**WHAT IS BEING ASKED**. Go through the entries below. Copy each line in which "arvitaly" appears.

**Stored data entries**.
══════════════════════════════

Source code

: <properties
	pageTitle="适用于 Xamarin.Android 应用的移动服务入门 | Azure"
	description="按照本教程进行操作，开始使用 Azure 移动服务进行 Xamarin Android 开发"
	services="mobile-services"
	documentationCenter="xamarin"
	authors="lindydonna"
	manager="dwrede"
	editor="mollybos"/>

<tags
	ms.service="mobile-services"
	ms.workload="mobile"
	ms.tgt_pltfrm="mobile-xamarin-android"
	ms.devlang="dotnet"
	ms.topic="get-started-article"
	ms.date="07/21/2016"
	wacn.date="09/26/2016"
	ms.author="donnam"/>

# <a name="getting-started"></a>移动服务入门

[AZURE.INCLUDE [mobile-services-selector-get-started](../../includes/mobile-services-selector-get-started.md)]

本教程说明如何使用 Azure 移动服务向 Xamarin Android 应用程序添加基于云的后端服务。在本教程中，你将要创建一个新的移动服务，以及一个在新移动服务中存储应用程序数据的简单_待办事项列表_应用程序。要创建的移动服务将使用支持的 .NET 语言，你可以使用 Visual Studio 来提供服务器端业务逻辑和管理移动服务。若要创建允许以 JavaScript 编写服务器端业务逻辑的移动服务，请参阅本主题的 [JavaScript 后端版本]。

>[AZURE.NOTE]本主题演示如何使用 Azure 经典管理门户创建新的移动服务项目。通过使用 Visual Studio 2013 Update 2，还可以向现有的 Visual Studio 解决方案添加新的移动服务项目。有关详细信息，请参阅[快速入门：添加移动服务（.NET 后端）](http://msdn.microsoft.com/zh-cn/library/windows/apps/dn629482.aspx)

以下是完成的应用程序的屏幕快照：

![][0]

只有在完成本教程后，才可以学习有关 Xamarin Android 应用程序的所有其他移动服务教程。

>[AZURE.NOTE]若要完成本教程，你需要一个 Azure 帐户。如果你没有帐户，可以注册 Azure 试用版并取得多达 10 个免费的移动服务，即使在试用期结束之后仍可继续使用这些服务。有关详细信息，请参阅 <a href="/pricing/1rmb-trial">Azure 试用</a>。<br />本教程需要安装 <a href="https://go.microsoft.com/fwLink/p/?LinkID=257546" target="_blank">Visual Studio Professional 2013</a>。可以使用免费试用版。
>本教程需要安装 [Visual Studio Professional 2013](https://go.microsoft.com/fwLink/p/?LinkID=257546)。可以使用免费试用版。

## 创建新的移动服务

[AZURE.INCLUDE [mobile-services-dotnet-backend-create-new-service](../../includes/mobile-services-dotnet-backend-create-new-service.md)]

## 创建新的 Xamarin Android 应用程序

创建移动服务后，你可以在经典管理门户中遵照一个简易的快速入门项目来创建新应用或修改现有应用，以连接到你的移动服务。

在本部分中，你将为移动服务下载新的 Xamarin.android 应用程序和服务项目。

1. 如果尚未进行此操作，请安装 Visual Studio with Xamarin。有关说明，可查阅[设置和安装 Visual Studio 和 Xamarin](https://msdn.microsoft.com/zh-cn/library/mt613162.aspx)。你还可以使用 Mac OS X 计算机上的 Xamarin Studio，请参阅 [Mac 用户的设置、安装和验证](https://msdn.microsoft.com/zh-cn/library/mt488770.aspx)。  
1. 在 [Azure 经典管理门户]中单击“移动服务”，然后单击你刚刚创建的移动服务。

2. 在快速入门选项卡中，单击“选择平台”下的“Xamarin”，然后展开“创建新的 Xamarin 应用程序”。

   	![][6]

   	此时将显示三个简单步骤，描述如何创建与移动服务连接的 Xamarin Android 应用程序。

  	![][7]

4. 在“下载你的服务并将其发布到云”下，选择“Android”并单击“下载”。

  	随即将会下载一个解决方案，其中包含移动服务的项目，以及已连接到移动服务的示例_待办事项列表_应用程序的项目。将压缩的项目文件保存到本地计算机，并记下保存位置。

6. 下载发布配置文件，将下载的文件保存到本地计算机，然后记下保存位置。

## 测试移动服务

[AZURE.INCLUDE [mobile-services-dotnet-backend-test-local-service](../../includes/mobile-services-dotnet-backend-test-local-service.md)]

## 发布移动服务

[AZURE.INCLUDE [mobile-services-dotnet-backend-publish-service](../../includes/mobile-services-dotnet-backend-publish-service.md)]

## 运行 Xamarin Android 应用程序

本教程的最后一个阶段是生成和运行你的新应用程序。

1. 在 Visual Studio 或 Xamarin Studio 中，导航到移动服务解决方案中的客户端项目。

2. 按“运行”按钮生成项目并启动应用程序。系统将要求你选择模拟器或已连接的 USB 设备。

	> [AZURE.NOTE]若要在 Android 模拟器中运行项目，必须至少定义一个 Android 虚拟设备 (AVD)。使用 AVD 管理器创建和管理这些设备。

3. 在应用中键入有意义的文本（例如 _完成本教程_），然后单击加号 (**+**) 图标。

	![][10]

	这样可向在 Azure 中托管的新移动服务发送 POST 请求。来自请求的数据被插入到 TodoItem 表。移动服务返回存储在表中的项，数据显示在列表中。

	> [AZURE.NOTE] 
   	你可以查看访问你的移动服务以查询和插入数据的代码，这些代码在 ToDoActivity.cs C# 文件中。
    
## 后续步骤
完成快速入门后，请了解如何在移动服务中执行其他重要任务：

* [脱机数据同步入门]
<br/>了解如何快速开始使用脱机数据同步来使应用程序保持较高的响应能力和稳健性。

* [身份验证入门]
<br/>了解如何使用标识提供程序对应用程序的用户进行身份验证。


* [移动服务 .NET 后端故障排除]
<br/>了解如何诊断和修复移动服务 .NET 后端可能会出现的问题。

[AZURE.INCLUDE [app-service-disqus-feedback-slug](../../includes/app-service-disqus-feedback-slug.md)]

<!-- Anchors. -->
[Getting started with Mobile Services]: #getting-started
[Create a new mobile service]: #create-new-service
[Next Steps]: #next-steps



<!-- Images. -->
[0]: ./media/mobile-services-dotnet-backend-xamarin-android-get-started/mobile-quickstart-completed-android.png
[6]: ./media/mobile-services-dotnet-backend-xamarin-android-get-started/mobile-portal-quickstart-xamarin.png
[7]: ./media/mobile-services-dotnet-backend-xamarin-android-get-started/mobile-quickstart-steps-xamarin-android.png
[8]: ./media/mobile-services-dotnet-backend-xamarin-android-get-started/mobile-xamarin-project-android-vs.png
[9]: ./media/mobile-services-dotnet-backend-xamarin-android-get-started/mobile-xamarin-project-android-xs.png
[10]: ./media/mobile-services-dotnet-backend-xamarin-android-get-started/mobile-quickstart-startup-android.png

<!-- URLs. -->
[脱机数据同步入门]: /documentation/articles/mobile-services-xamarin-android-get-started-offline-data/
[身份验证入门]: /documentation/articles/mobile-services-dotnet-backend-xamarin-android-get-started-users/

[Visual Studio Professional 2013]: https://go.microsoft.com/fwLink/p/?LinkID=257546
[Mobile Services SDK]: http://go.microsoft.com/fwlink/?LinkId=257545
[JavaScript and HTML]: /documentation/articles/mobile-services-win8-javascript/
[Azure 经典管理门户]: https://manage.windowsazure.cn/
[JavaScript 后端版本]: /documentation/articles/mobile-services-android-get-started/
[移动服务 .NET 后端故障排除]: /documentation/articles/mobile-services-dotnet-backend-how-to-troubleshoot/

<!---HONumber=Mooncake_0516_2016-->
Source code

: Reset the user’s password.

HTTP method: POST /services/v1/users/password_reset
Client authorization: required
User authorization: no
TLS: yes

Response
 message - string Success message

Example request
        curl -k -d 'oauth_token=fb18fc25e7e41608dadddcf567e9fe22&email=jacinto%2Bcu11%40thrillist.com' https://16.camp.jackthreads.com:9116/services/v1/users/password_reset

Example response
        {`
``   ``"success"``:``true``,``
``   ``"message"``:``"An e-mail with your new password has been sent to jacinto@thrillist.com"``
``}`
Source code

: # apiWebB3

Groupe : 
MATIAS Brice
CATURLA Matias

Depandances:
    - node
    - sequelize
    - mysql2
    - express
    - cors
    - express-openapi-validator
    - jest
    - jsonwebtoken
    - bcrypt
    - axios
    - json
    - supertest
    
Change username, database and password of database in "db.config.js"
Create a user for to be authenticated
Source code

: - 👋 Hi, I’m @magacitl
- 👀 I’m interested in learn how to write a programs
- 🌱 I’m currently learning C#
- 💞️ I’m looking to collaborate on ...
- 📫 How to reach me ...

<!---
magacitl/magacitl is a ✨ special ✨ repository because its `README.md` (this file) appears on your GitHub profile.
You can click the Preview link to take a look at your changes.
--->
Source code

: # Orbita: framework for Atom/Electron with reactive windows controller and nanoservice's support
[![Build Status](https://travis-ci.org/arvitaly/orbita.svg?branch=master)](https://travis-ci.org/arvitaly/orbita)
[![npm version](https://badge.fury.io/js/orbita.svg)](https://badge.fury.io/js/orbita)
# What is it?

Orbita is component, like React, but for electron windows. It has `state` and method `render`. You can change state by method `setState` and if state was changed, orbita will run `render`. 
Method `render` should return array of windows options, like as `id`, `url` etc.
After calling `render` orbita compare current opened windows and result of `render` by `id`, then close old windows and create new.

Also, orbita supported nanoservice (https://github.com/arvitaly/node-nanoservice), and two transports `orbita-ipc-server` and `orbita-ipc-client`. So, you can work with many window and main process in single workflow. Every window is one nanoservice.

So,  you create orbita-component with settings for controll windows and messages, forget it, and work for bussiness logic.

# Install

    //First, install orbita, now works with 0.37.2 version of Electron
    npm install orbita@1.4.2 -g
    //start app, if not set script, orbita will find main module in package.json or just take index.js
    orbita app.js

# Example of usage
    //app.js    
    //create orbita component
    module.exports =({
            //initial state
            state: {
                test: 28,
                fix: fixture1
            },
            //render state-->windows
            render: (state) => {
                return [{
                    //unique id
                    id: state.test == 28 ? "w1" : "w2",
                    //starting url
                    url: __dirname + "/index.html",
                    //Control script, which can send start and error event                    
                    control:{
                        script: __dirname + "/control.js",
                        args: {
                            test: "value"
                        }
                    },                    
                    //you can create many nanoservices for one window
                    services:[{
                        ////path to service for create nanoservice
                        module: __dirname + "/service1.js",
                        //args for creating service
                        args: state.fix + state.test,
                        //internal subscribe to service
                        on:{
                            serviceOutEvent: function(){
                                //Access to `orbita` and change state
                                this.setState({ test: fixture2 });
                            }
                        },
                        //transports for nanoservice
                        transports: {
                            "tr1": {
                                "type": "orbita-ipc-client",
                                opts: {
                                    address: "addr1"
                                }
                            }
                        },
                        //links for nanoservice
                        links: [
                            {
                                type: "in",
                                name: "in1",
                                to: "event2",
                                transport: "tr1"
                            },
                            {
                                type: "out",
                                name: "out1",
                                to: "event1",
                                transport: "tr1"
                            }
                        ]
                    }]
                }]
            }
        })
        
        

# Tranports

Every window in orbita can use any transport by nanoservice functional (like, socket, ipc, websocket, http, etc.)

══════════════════════════════

**RESPONSE BELOW**.
[![Build Status](https://travis-ci.org/arvitaly/orbita.svg?branch=master)](https://travis-ci.org/arvitaly/orbita)
Also, orbita supported nanoservice (https://github.com/arvitaly/node-nanoservice), and two transports `orbita-ipc-server` and `orbita-ipc-client`. So, you can work with many window and main process in single workflow. Every window is one nanoservice.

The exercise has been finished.